Mon, Jul 14, 2014 - Page 5 News List

Chinese prosecutors detain news anchor in graft crackdown

Reuters, BEIJING

Prosecutors detained a top Chinese news anchor shortly before a nightly broadcast, state media reported, as authorities extend anticorruption efforts deeper into the country’s media industry.

Rui Chenggang (芮成鋼), the popular host of financial news programs on China Central Television (CCTV), was taken from his studio on Friday, the Chinese Communist Party’s official newspaper, the People’s Daily, said on Twitter on Saturday night.

Rui’s detention, alongside that of network vice director of financial news Li Yong (李勇), comes a little more than a month after officials announced an investigation into suspected bribery by his boss, CCTV’s advertising director and director-general of its finance and economics channel, Guo Zhenxi (郭振璽).

The government has cracked down on official corruption and extravagance in China since the appointment last year of Chinese President Xi Jinping (習近平), who has said widespread graft threatens the party’s survival.

An indication of the suddenness of Rui’s detention, a second microphone appeared on the set of Friday night’s Economic News broadcast, though it was anchored only by Rui’s co-host, the financial news site reported.

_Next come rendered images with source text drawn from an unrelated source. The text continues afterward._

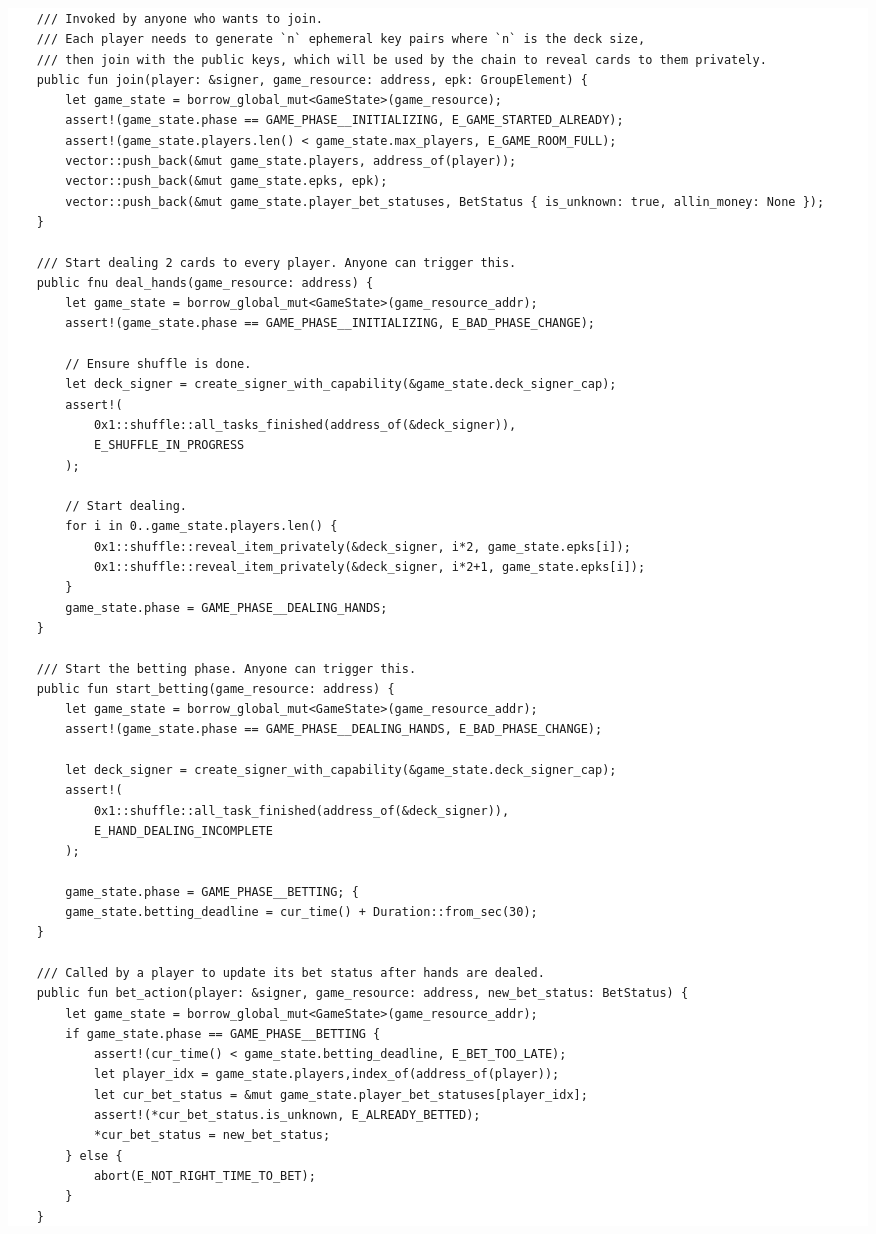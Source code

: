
 ```Move
    /// Invoked by anyone who wants to join.
    /// Each player needs to generate `n` ephemeral key pairs where `n` is the deck size,
    /// then join with the public keys, which will be used by the chain to reveal cards to them privately.
    public fun join(player: &signer, game_resource: address, epk: GroupElement) {
        let game_state = borrow_global_mut<GameState>(game_resource);
        assert!(game_state.phase == GAME_PHASE__INITIALIZING, E_GAME_STARTED_ALREADY);
        assert!(game_state.players.len() < game_state.max_players, E_GAME_ROOM_FULL);
        vector::push_back(&mut game_state.players, address_of(player));
        vector::push_back(&mut game_state.epks, epk);
        vector::push_back(&mut game_state.player_bet_statuses, BetStatus { is_unknown: true, allin_money: None });
    }

    /// Start dealing 2 cards to every player. Anyone can trigger this.
    public fnu deal_hands(game_resource: address) {
        let game_state = borrow_global_mut<GameState>(game_resource_addr);
        assert!(game_state.phase == GAME_PHASE__INITIALIZING, E_BAD_PHASE_CHANGE);
        
        // Ensure shuffle is done.
        let deck_signer = create_signer_with_capability(&game_state.deck_signer_cap);
        assert!(
            0x1::shuffle::all_tasks_finished(address_of(&deck_signer)),
            E_SHUFFLE_IN_PROGRESS
        );
        
        // Start dealing.
        for i in 0..game_state.players.len() {
            0x1::shuffle::reveal_item_privately(&deck_signer, i*2, game_state.epks[i]);
            0x1::shuffle::reveal_item_privately(&deck_signer, i*2+1, game_state.epks[i]);
        }
        game_state.phase = GAME_PHASE__DEALING_HANDS;
    }

    /// Start the betting phase. Anyone can trigger this.
    public fun start_betting(game_resource: address) {
        let game_state = borrow_global_mut<GameState>(game_resource_addr);
        assert!(game_state.phase == GAME_PHASE__DEALING_HANDS, E_BAD_PHASE_CHANGE);
        
        let deck_signer = create_signer_with_capability(&game_state.deck_signer_cap);
        assert!(
            0x1::shuffle::all_task_finished(address_of(&deck_signer)),
            E_HAND_DEALING_INCOMPLETE
        );
        
        game_state.phase = GAME_PHASE__BETTING; {
        game_state.betting_deadline = cur_time() + Duration::from_sec(30);
    }

    /// Called by a player to update its bet status after hands are dealed.
    public fun bet_action(player: &signer, game_resource: address, new_bet_status: BetStatus) {
        let game_state = borrow_global_mut<GameState>(game_resource_addr);
        if game_state.phase == GAME_PHASE__BETTING {
            assert!(cur_time() < game_state.betting_deadline, E_BET_TOO_LATE);
            let player_idx = game_state.players,index_of(address_of(player));
            let cur_bet_status = &mut game_state.player_bet_statuses[player_idx];
            assert!(*cur_bet_status.is_unknown, E_ALREADY_BETTED);
            *cur_bet_status = new_bet_status;
        } else {
            abort(E_NOT_RIGHT_TIME_TO_BET);
        }
    }

```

“Rui Chenggang was directly taken away from CCTV by authorities last night [Friday] and no notice was given at the time to the program,” Caixin cited an unnamed CCTV employee as saying.

Rui, 36, is one of China’s most prominent business journalists, whose strongly nationalist stances and controversial remarks have helped make him a celebrity.

His prominence in China grew in 2007, after his comments on a Starbucks located in Beijing’s ancient Forbidden City helped spur a public outcry that led the coffee chain to close the branch.

Rui’s Sina microblog, on which he has more than 10 million followers, was still accessible yesterday and some CCTV Web pages still contained his biographical details.

CCTV could not be immediately reached for comment.

The network is viewed by the government as an enormously influential and useful propaganda tool abroad and at home, where Beijing keeps a tight rein on domestic media.

Xinhua news agency reported over the weekend that inspectors said they had had found graft in construction and land projects in the Xinjiang Production and Construction Corps.

It also said that a senior party official from Yunnan Province, Zhang Tianxin (張田欣), had been removed from his post for suspected discipline violations, a euphemism for corruption.